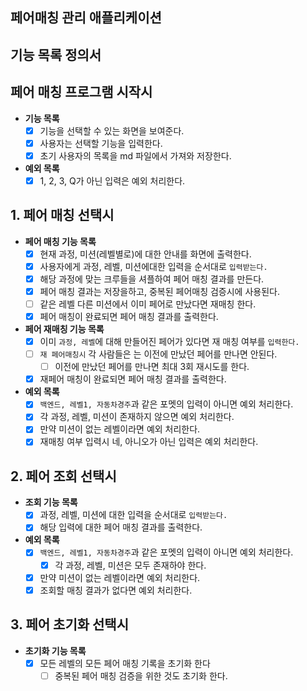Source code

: ## 페어매칭 관리 애플리케이션

## 기능 목록 정의서

## 페어 매칭 프로그램 시작시
- **기능 목록**
  - [x] 기능을 선택할 수 있는 화면을 보여준다.
  - [x] 사용자는 선택할 기능을 입력한다.
  - [X] 초기 사용자의 목록을 md 파일에서 가져와 저장한다.

- **예외 목록**
  - [x] 1, 2, 3, Q가 아닌 입력은 예외 처리한다.

## 1. 페어 매칭 선택시
- **페어 매칭 기능 목록**
  - [X] 현재 과정, 미션(레벨별로)에 대한 안내를 화면에 출력한다.
  - [x] 사용자에게 과정, 레벨, 미션에대한 입력을 순서대로 `입력받는다.`
  - [x] 해당 과정에 맞는 크루들을 셔플하여 페어 매칭 결과를 만든다.
  - [X] 페어 매칭 결과는 저장을하고, 중복된 페어매칭 검증시에 사용된다.
  - [ ] 같은 레벨 다른 미션에서 이미 페어로 만났다면 재매칭 한다.
  - [x] 페어 매칭이 완료되면 페어 매칭 결과를 출력한다.
- **페어 재매칭 기능 목록**
  - [x] 이미 `과정, 레벨`에 대해 만들어진 페어가 있다면 재 매칭 여부를 `입력한다.`
  - [ ] `재 페어매칭시` 각 사람들은 는 이전에 만났던 페어를 만나면 안된다.
    - [ ] 이전에 만났던 페어를 만나면 최대 3회 재시도를 한다.
  - [x] 재페어 매칭이 완료되면 페어 매칭 결과를 출력한다.

- **예외 목록**
  - [x] `백엔드, 레벨1, 자동차경주`과 같은 포멧의 입력이 아니면 예외 처리한다.
  - [X] 각 과정, 레벨, 미션이 존재하지 않으면 예외 처리한다.
  - [X] 만약 미션이 없는 레벨이라면 예외 처리한다.
  - [X] 재매칭 여부 입력시 네, 아니오가 아닌 입력은 예외 처리한다.

## 2. 페어 조회 선택시
- **조회 기능 목록**
  - [x] 과정, 레벨, 미션에 대한 입력을 순서대로 `입력받는다.`
  - [x] 해당 입력에 대한 페어 매칭 결과를 출력한다.
- **예외 목록**
    - [x] `백엔드, 레벨1, 자동차경주`과 같은 포멧의 입력이 아니면 예외 처리한다.
        - [x] 각 과정, 레벨, 미션은 모두 존재하야 한다.
    - [x] 만약 미션이 없는 레벨이라면 예외 처리한다.
    - [x] 조회할 매칭 결과가 없다면 예외 처리한다.

## 3. 페어 초기화 선택시
- **초기화 기능 목록**
  - [x] 모든 레벨의 모든 페어 매칭 기록을 초기화 한다
    - [ ] 중복된 페어 매칭 검증을 위한 것도 초기화 한다.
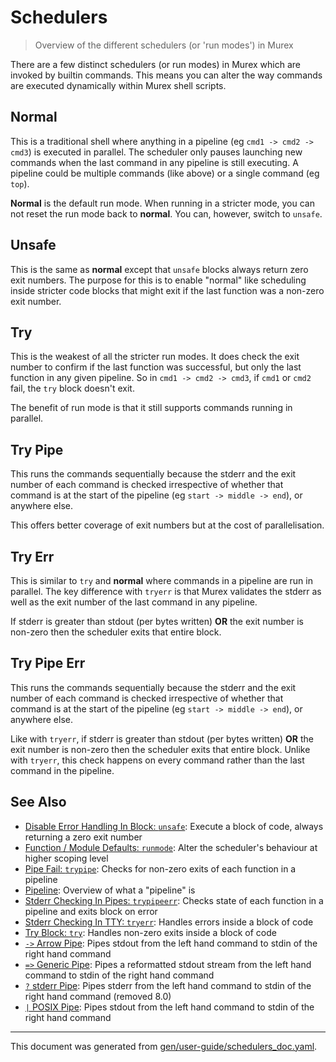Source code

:# Schedulers

> Overview of the different schedulers (or 'run modes') in Murex

There are a few distinct schedulers (or run modes) in Murex which are invoked
by builtin commands. This means you can alter the way commands are executed
dynamically within Murex shell scripts.

## Normal

This is a traditional shell where anything in a pipeline (eg `cmd1 -> cmd2 -> cmd3`)
is executed in parallel. The scheduler only pauses launching new commands when
the last command in any pipeline is still executing. A pipeline could be multiple
commands (like above) or a single command (eg `top`).

**Normal** is the default run mode. When running in a stricter mode, you can not
reset the run mode back to **normal**. You can, however, switch to `unsafe`.

## Unsafe

This is the same as **normal** except that `unsafe` blocks always return zero
exit numbers. The purpose for this is to enable "normal" like scheduling inside
stricter code blocks that might exit if the last function was a non-zero exit
number.

## Try

This is the weakest of all the stricter run modes. It does check the exit number
to confirm if the last function was successful, but only the last function in
any given pipeline. So in `cmd1 -> cmd2 -> cmd3`, if `cmd1` or `cmd2` fail, the
`try` block doesn't exit.

The benefit of run mode is that it still supports commands running in parallel.

## Try Pipe

This runs the commands sequentially because the stderr and the exit number of
each command is checked irrespective of whether that command is at the start of
the pipeline (eg `start -> middle -> end`), or anywhere else.

This offers better coverage of exit numbers but at the cost of parallelisation.

## Try Err

This is similar to `try` and **normal** where commands in a pipeline are run in
parallel. The key difference with `tryerr` is that  Murex validates the stderr
as well as the exit number of the last command in any pipeline.

If stderr is greater than stdout (per bytes written) **OR** the exit number is
non-zero then the scheduler exits that entire block.

## Try Pipe Err

This runs the commands sequentially because the stderr and the exit number of
each command is checked irrespective of whether that command is at the start of
the pipeline (eg `start -> middle -> end`), or anywhere else.

Like with `tryerr`, if stderr is greater than stdout (per bytes written) **OR**
the exit number is non-zero then the scheduler exits that entire block. Unlike
with `tryerr`, this check happens on every command rather than the last command
in the pipeline. 

## See Also

* [Disable Error Handling In Block: `unsafe`](../commands/unsafe.md):
  Execute a block of code, always returning a zero exit number
* [Function / Module Defaults: `runmode`](../commands/runmode.md):
  Alter the scheduler's behaviour at higher scoping level
* [Pipe Fail: `trypipe`](../commands/trypipe.md):
  Checks for non-zero exits of each function in a pipeline
* [Pipeline](../user-guide/pipeline.md):
  Overview of what a "pipeline" is
* [Stderr Checking In Pipes: `trypipeerr`](../commands/trypipeerr.md):
  Checks state of each function in a pipeline and exits block on error
* [Stderr Checking In TTY: `tryerr`](../commands/tryerr.md):
  Handles errors inside a block of code
* [Try Block: `try`](../commands/try.md):
  Handles non-zero exits inside a block of code
* [`->` Arrow Pipe](../parser/pipe-arrow.md):
  Pipes stdout from the left hand command to stdin of the right hand command
* [`=>` Generic Pipe](../parser/pipe-generic.md):
  Pipes a reformatted stdout stream from the left hand command to stdin of the right hand command
* [`?` stderr Pipe](../deprecated/pipe-err.md):
  Pipes stderr from the left hand command to stdin of the right hand command (removed 8.0)
* [`|` POSIX Pipe](../parser/pipe-posix.md):
  Pipes stdout from the left hand command to stdin of the right hand command

<hr/>

This document was generated from [gen/user-guide/schedulers_doc.yaml](https://github.com/lmorg/murex/blob/master/gen/user-guide/schedulers_doc.yaml).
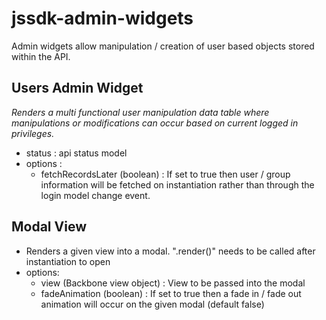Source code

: # jssdk-admin-widgets

Admin widgets allow manipulation / creation of user based objects stored within the API.

## Users Admin Widget
*Renders a multi functional user manipulation data table where manipulations or modifications can occur based on current logged in privileges.*
* status : api status model
* options :
  * fetchRecordsLater (boolean) : If set to true then user / group information will be fetched on instantiation rather than through the login model change event.

## Modal View
* Renders a given view into a modal. ".render()" needs to be called after instantiation to open
* options:
  * view (Backbone view object) : View to be passed into the modal
  * fadeAnimation (boolean) : If set to true then a fade in / fade out animation will occur on the given modal (default false)
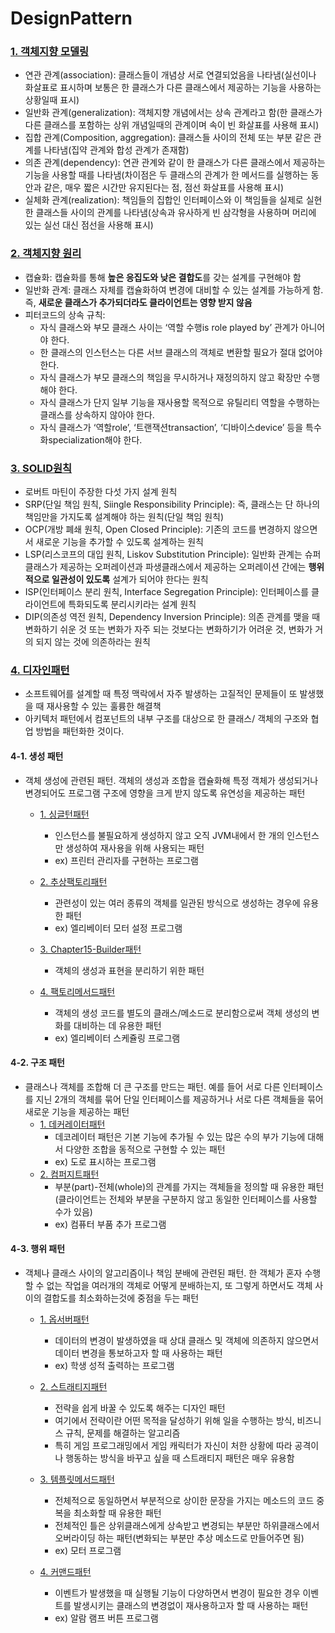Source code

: # DesignPattern

### [1. 객체지향 모델링](https://github.com/jeonyoungho/TIL/tree/master/Java/DesignPattern/Chapter1-%EA%B0%9D%EC%B2%B4%EC%A7%80%ED%96%A5%20%EB%AA%A8%EB%8D%B8%EB%A7%81)
- 연관 관계(association): 클래스들이 개념상 서로 연결되었음을 나타냄(실선이나 화살표로 표시하며 보통은 한 클래스가 다른 클래스에서 제공하는 기능을 사용하는 상황일때 표시)
- 일반화 관계(generalization): 객체지향 개념에서는 상속 관계라고 함(한 클래스가 다른 클래스를 포함하는 상위 개념일때의 관계이며 속이 빈 화살표를 사용해 표시)
- 집합 관계(Composition, aggregation): 클래스들 사이의 전체 또는 부분 같은 관계를 나타냄(집약 관계와 합성 관계가 존재함)
- 의존 관계(dependency): 연관 관계와 같이 한 클래스가 다른 클래스에서 제공하는 기능을 사용할 때를 나타냄(차이점은 두 클래스의 관계가 한 메서드를 실행하는 동안과 같은, 매우 짧은 시간만 유지된다는 점, 점선 화살표를 사용해 표시)
- 실체화 관계(realization): 책임들의 집합인 인터페이스와 이 책임들을 실제로 실현한 클래스들 사이의 관계를 나타냄(상속과 유사하게 빈 삼각형을 사용하며 머리에 있는 실선 대신 점선을 사용해 표시)

### [2. 객체지향 원리](https://github.com/jeonyoungho/TIL/tree/master/Java/DesignPattern/Chapter02-%EA%B0%9D%EC%B2%B4%EC%A7%80%ED%96%A5%20%EC%9B%90%EB%A6%AC)
- 캡슐화: 캡슐화를 통해 <b>높은 응집도와 낮은 결합도</b>를 갖는 설계를 구현해야 함
- 일반화 관계: 클래스 자체를 캡슐화하여 변경에 대비할 수 있는 설계를 가능하게 함. 즉, <b>새로운 클래스가 추가되더라도 클라이언트는 영향 받지 않음</b>
- 피터코드의 상속 규칙: 
    - 자식 클래스와 부모 클래스 사이는 ‘역할 수행is role played by’ 관계가 아니어야 한다.
    - 한 클래스의 인스턴스는 다른 서브 클래스의 객체로 변환할 필요가 절대 없어야 한다.
    - 자식 클래스가 부모 클래스의 책임을 무시하거나 재정의하지 않고 확장만 수행해야 한다.
    - 자식 클래스가 단지 일부 기능을 재사용할 목적으로 유틸리티 역할을 수행하는 클래스를 상속하지 않아야 한다.
    - 자식 클래스가 ‘역할role’, ‘트랜잭션transaction’, ‘디바이스device’ 등을 특수화specialization해야 한다.

### [3. SOLID원칙](https://github.com/jeonyoungho/TIL/tree/master/Java/DesignPattern/Chapter03-SOLID%20%EC%9B%90%EC%B9%99)
- 로버트 마틴이 주장한 다섯 가지 설계 원칙
- SRP(단일 책임 원칙, Siingle Responsibility Principle): 즉, 클래스는 단 하나의 책임만을 가지도록 설계해야 하는 원칙(단일 책임 원칙)
- OCP(개방 폐쇄 원칙, Open Closed Principle): 기존의 코드를 변경하지 않으면서 새로운 기능을 추가할 수 있도록 설계하는 원칙
- LSP(리스코프의 대입 원칙, Liskov Substitution Principle): 일반화 관계는 슈퍼 클래스가 제공하는 오퍼레이션과 파생클래스에서 제공하는 오퍼레이션 간에는 <b>행위적으로 일관성이 있도록</b> 설계가 되어야 한다는 원칙
- ISP(인터페이스 분리 원칙, Interface Segregation Principle): 인터페이스를 클라이언트에 특화되도록 분리시키라는 설계 원칙
- DIP(의존성 역전 원칙, Dependency Inversion Principle): 의존 관계를 맺을 때 변화하기 쉬운 것 또는 변화가 자주 되는 것보다는 변화하기가 어려운 것, 변화가 거의 되지 않는 것에 의존하라는 원칙

### [4. 디자인패턴](https://github.com/jeonyoungho/TIL/tree/master/Java/DesignPattern/Chapter04-%EB%94%94%EC%9E%90%EC%9D%B8%ED%8C%A8%ED%84%B4)
- 소프트웨어를 설계할 때 특정 맥락에서 자주 발생하는 고질적인 문제들이 또 발생했을 때 재사용할 수 있는 훌륭한 해결책
- 아키텍처 패턴에서 컴포넌트의 내부 구조를 대상으로 한 클래스/ 객체의 구조와 협업 방법을 패턴화한 것이다.

#### 4-1. 생성 패턴
- 객체 생성에 관련된 패턴. 객체의 생성과 조합을 캡슐화해 특정 객체가 생성되거나 변경되어도 프로그램 구조에 영향을 크게 받지 않도록 유연성을 제공하는 패턴
    - [1. 싱글턴패턴](https://github.com/jeonyoungho/TIL/tree/master/Java/DesignPattern/Chapter06-%EC%8B%B1%EA%B8%80%ED%84%B4%ED%8C%A8%ED%84%B4)
        - 인스턴스를 불필요하게 생성하지 않고 오직 JVM내에서 한 개의 인스턴스만 생성하여 재사용을 위해 사용되는 패턴
        - ex) 프린터 관리자를 구현하는 프로그램

    - [2. 추상팩토리패턴](https://github.com/jeonyoungho/TIL/tree/master/Java/DesignPattern/Chapter13-%EC%B6%94%EC%83%81%ED%8C%A9%ED%86%A0%EB%A6%AC%ED%8C%A8%ED%84%B4)
        - 관련성이 있는 여러 종류의 객체를 일관된 방식으로 생성하는 경우에 유용한 패턴
        - ex) 엘리베이터 모터 설정 프로그램

    - [3. Chapter15-Builder패턴](https://github.com/jeonyoungho/TIL/tree/master/Java/DesignPattern/Chapter15-Builder%ED%8C%A8%ED%84%B4)
        - 객체의 생성과 표현을 분리하기 위한 패턴

    - [4. 팩토리메서드패턴](https://github.com/jeonyoungho/TIL/tree/master/Java/DesignPattern/Chapter12-%ED%8C%A9%ED%86%A0%EB%A6%AC%EB%A9%94%EC%84%9C%EB%93%9C%ED%8C%A8%ED%84%B4)
        - 객체의 생성 코드를 별도의 클래스/메소드로 분리함으로써 객체 생성의 변화를 대비하는 데 유용한 패턴
        - ex) 엘리베이터 스케쥴링 프로그램

#### 4-2. 구조 패턴
- 클래스나 객체를 조합해 더 큰 구조를 만드는 패턴. 예를 들어 서로 다른 인터페이스를 지닌 2개의 객체를 묶어 단일 인터페이스를 제공하거나 서로 다른 객체들을 묶어 새로운 기능을 제공하는 패턴
    - [1. 데커레이터패턴](https://github.com/jeonyoungho/TIL/tree/master/Java/DesignPattern/Chapter10-%EB%8D%B0%EC%BB%A4%EB%A0%88%EC%9D%B4%ED%84%B0%ED%8C%A8%ED%84%B4)
        - 데코레이터 패턴은 기본 기능에 추가될 수 있는 많은 수의 부가 기능에 대해서 다양한 조합을 동적으로 구현할 수 있는 패턴
        - ex) 도로 표시하는 프로그램
    - [2. 컴퍼지트패턴](https://github.com/jeonyoungho/TIL/tree/master/Java/DesignPattern/Chapter14-%EC%BB%B4%ED%8D%BC%EC%A7%80%ED%8A%B8%ED%8C%A8%ED%84%B4)
        - 부분(part)-전체(whole)의 관계를 가지는 객체들을 정의할 때 유용한 패턴(클라이언트는 전체와 부분을 구분하지 않고 동일한 인터페이스를 사용할 수가 있음)
        - ex) 컴퓨터 부품 추가 프로그램

#### 4-3. 행위 패턴
- 객체나 클래스 사이의 알고리즘이나 책임 분배에 관련된 패턴. 한 객체가 혼자 수행할 수 없는 작업을 여러개의 객체로 어떻게 분배하는지, 또 그렇게 하면서도 객체 사이의 결합도를 최소화하는것에 중점을 두는 패턴
    - [1. 옵서버패턴](https://github.com/jeonyoungho/TIL/tree/master/Java/DesignPattern/Chapter09-%EC%98%B5%EC%84%9C%EB%B2%84%ED%8C%A8%ED%84%B4)
        - 데이터의 변경이 발생하였을 때 상대 클래스 및 객체에 의존하지 않으면서 데이터 변경을 통보하고자 할 때 사용하는 패턴
        - ex) 학생 성적 출력하는 프로그램

    - [2. 스트래티지패턴](https://github.com/jeonyoungho/TIL/tree/master/Java/DesignPattern/Chapter05-%EC%8A%A4%ED%8A%B8%EB%9E%98%ED%8B%B0%EC%A7%80%ED%8C%A8%ED%84%B4)
        - 전략을 쉽게 바꿀 수 있도록 해주는 디자인 패턴
        - 여기에서 전략이란 어떤 목적을 달성하기 위해 일을 수행하는 방식, 비즈니스 규칙, 문제를 해결하는 알고리즘
        - 특히 게임 프로그래밍에서 게임 캐릭터가 자신이 처한 상황에 따라 공격이나 행동하는 방식을 바꾸고 싶을 때 스트래티지 패턴은 매우 유용함

    - [3. 템플릿메서드패턴](https://github.com/jeonyoungho/TIL/tree/master/Java/DesignPattern/Chapter11-%ED%85%9C%ED%94%8C%EB%A6%BF%EB%A9%94%EC%84%9C%EB%93%9C%ED%8C%A8%ED%84%B4)
        - 전체적으로 동일하면서 부분적으로 상이한 문장을 가지는 메소드의 코드 중복을 최소화할 때 유용한 패턴
        - 전체적인 틀은 상위클래스에게 상속받고 변경되는 부분만 하위클래스에서 오버라이딩 하는 패턴(변화되는 부분만 추상 메소드로 만들어주면 됨)
        - ex) 모터 프로그램

    - [4. 커맨드패턴](https://github.com/jeonyoungho/TIL/tree/master/Java/DesignPattern/Chapter08-%EC%BB%A4%EB%A7%A8%EB%93%9C%ED%8C%A8%ED%84%B4)
        - 이벤트가 발생했을 때 실행될 기능이 다양하면서 변경이 필요한 경우 이벤트를 발생시키는 클래스의 변경없이 재사용하고자 할 때 사용하는 패턴
        - ex) 알람 램프 버튼 프로그램

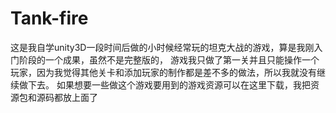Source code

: # Tank-fire
这是我自学unity3D一段时间后做的小时候经常玩的坦克大战的游戏，算是我刚入门阶段的一个成果，虽然不是完整版的，
游戏我只做了第一关并且只能操作一个玩家，因为我觉得其他关卡和添加玩家的制作都是差不多的做法，所以我就没有继续做下去。
如果想要一些做这个游戏要用到的游戏资源可以在这里下载，我把资源包和源码都放上面了
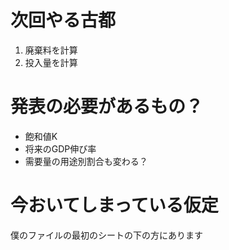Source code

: # 次回やる古都

1. 廃棄料を計算
2. 投入量を計算

# 発表の必要があるもの？

+ 飽和値K
+ 将来のGDP伸び率
+ 需要量の用途別割合も変わる？

# 今おいてしまっている仮定

僕のファイルの最初のシートの下の方にあります
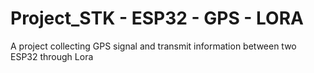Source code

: # Project_STK - ESP32 - GPS - LORA
 A project collecting GPS signal and transmit information between two ESP32 through Lora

++++

WHAT IS REQUIRED -> Of the entries listed above, reproduce only the lines starting at the line containing "- [x] 사용자는 선택할 기능을 입력한다." and ending at the line containing "- [ ] 이전에 만났던 페어를 만나면 최대 3회 재시도를 한다.". Include both, exactly as they stand.

PROBLEM SOLUTION ->
  - [x] 사용자는 선택할 기능을 입력한다.
  - [X] 초기 사용자의 목록을 md 파일에서 가져와 저장한다.

- **예외 목록**
  - [x] 1, 2, 3, Q가 아닌 입력은 예외 처리한다.

## 1. 페어 매칭 선택시
- **페어 매칭 기능 목록**
  - [X] 현재 과정, 미션(레벨별로)에 대한 안내를 화면에 출력한다.
  - [x] 사용자에게 과정, 레벨, 미션에대한 입력을 순서대로 `입력받는다.`
  - [x] 해당 과정에 맞는 크루들을 셔플하여 페어 매칭 결과를 만든다.
  - [X] 페어 매칭 결과는 저장을하고, 중복된 페어매칭 검증시에 사용된다.
  - [ ] 같은 레벨 다른 미션에서 이미 페어로 만났다면 재매칭 한다.
  - [x] 페어 매칭이 완료되면 페어 매칭 결과를 출력한다.
- **페어 재매칭 기능 목록**
  - [x] 이미 `과정, 레벨`에 대해 만들어진 페어가 있다면 재 매칭 여부를 `입력한다.`
  - [ ] `재 페어매칭시` 각 사람들은 는 이전에 만났던 페어를 만나면 안된다.
    - [ ] 이전에 만났던 페어를 만나면 최대 3회 재시도를 한다.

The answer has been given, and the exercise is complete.